A suo giudizio, “non basta trincerarsi dietro la mera ‘concessione’ di ampia flessibilità data dalle disposizioni di legge ad ogni amministrazione di ricorrere a questa modalità organizzativa. La Pa, per non parlare delle realtà private, ha già dato dimostrazione di saper coniugare il lavoro agile con la performance lavorativa. Sostenere che l’economia non possa girare con un pubblica amministrazione in lavoro agile significa mentire sapendo di mentire. Fare di tutto per disincentivarne il ricorso non ha alcun senso, tanto più in questo delicato momento storico”.  Una posizione sostenuta da tutto il M5s, ma anche da altre forze politiche, come Sinistra italiana e alcuni esponenti del Pd.

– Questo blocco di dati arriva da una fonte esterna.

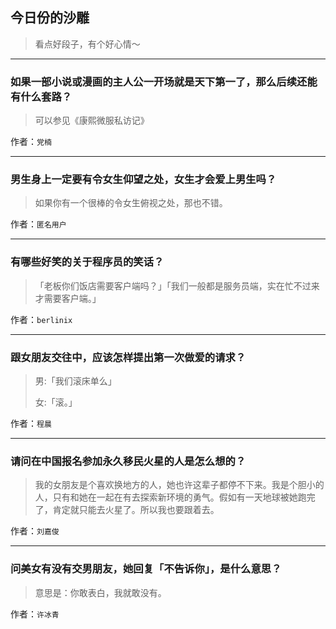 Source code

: ## 今日份的沙雕

> 看点好段子，有个好心情～


 
---

### 如果一部小说或漫画的主人公一开场就是天下第一了，那么后续还能有什么套路？

> 可以参见《康熙微服私访记》


作者：`党楠`

---

### 男生身上一定要有令女生仰望之处，女生才会爱上男生吗？

> 如果你有一个很棒的令女生俯视之处，那也不错。


作者：`匿名用户`

---

### 有哪些好笑的关于程序员的笑话？

> 「老板你们饭店需要客户端吗？」「我们一般都是服务员端，实在忙不过来才需要客户端。」


作者：`berlinix`

---

### 跟女朋友交往中，应该怎样提出第一次做爱的请求？

> 男:「我们滚床单么」
> 
> 女:「滚。」


作者：`程晨`

---

### 请问在中国报名参加永久移民火星的人是怎么想的？

> 我的女朋友是个喜欢换地方的人，她也许这辈子都停不下来。我是个胆小的人，只有和她在一起在有去探索新环境的勇气。假如有一天地球被她跑完了，肯定就只能去火星了。所以我也要跟着去。


作者：`刘嘉俊`

---

### 问美女有没有交男朋友，她回复「不告诉你」，是什么意思？

> 意思是：你敢表白，我就敢没有。


作者：`许冰青`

Brunetta non ci sta. “Chi sta invocando lo smart working generalizzato nella Pubblica amministrazione – si legge sempre nella nota – non si accontenta del lavoro agile regolato, strutturato e ampiamente flessibile che è stato disegnato in maniera condivisa e partecipata in questi mesi – attraverso il confronto con i sindacati, e con l’intesa del governo, delle Regioni, dei Comuni e delle Province – ma chiede il ritorno alla situazione del lockdown di marzo 2020″. Con lui si schiera Forza Italia convinta che più che una soluzione del genere sia arrivato il momento di imporre l’obbligo vaccinale.

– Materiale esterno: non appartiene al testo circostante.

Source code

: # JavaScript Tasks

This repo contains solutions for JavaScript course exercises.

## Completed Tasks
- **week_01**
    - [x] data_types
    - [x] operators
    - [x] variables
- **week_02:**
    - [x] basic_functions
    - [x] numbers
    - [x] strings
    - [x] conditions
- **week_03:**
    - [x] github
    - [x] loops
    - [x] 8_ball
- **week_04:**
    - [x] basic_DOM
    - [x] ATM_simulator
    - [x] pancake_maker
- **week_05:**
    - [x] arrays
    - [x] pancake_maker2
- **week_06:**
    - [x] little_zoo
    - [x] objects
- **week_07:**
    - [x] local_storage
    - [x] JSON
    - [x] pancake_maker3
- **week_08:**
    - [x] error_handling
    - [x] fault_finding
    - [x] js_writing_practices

I primi ad andare in pressing sul responsabile della Pa sono stati i sindacati che ora rilanciano. “Sbagliatissimo ricondurre a scontro politico una dinamica che è soprattutto di natura contrattuale, in virtù del fatto che l’esperienza che abbiamo vissuto durante la pandemia di uno smart working emergenziale si è tradotta con un accordo in Funzione pubblica sul lavoro agile inserito nell’ultimo rinnovato ccnl”, dice Sandro Colombi, segretario generale della Uilpa, ad Adnkronos/Labitalia.